Late last year I wrote that the X-A1 was a candidate for entry level mirrorless of the year, and I think you can start to see why: the image quality is impressive, even with the slow kit lens. There's nothing that really gets in the way of the serious shooter, other than perhaps having to compose on the 3" tilting LCD. The controls are straight forward, the build quality very solid, the feature list decent, and the price down there with the entry-level APS DSLRs. In a smaller, lighter package. 
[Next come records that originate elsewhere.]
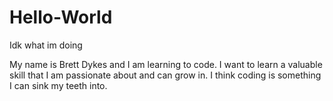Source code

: # Hello-World
Idk what im doing

My name is Brett Dykes and I am learning to code.
I want to learn a valuable skill that I am passionate about and can grow in.
I think coding is something I can sink my teeth into.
Folk considering the Fujifilm X-A1 are probably also considering cameras such as the Olympus E-PL5 or the Sony NEX-5 model (soon to be A#### models). Another camera in this category would be the Samsung NX300. I'd tend to pick the Sony if super small size is your main point, and the Fujifilm X-A1 or Samsung NX300 if lenses are something you want to explore. The E-PL5 falls down in terms of its menu complexity and smaller sensor, I think, though there are certainly plenty of well-matched lenses to look at there, too. But let's take a look at prices: 

  • Fujifilm X-A1 — US$600
  • Olympus PL — US$550 with lens that isn't as wide, but slightly longer
  • Samsung NX300 — US$700 with a near equivalent lens, US$500 with an inferior lens
  • Sony NEX-5T — US$600 with an inferior but much more compact lens

So these cameras are all in the same ballpark, especially if you aren't time sensitive and can wait for a discount on the one you really want. In terms of shooting with them, I enjoy the Fujifilm and Samsung the most. They're very straight forward, no-nonsense cameras that aren't going to confuse you. The Sony gets high marks for very small size with that 16-50mm collapsing kit lens, but the lens isn't quite as good as the Fujifilm's and the NEX three-button user interface puts some people off. The Olympus feels a little "nerdy" to me in comparison to the others, and it's a small step behind in sensor performance. 

I wouldn't fault you for picking any one of those four models (or their likely successors that'll appear soon). Still, I kept picking up the Fujifilm when those four cameras were sitting on the table, and having used all the other Fujifilm lenses, I can say that there are some really nice combinations. The 18mm f/2 comes to mind, as it's a small, highly competent lens, but the 27mm f/2.8 pancake is another really interesting choice for the X-A1. 

I've been looking for a camera that's small, competent, and straight forward to give to my mom. The X-A1 is high on that list at the moment.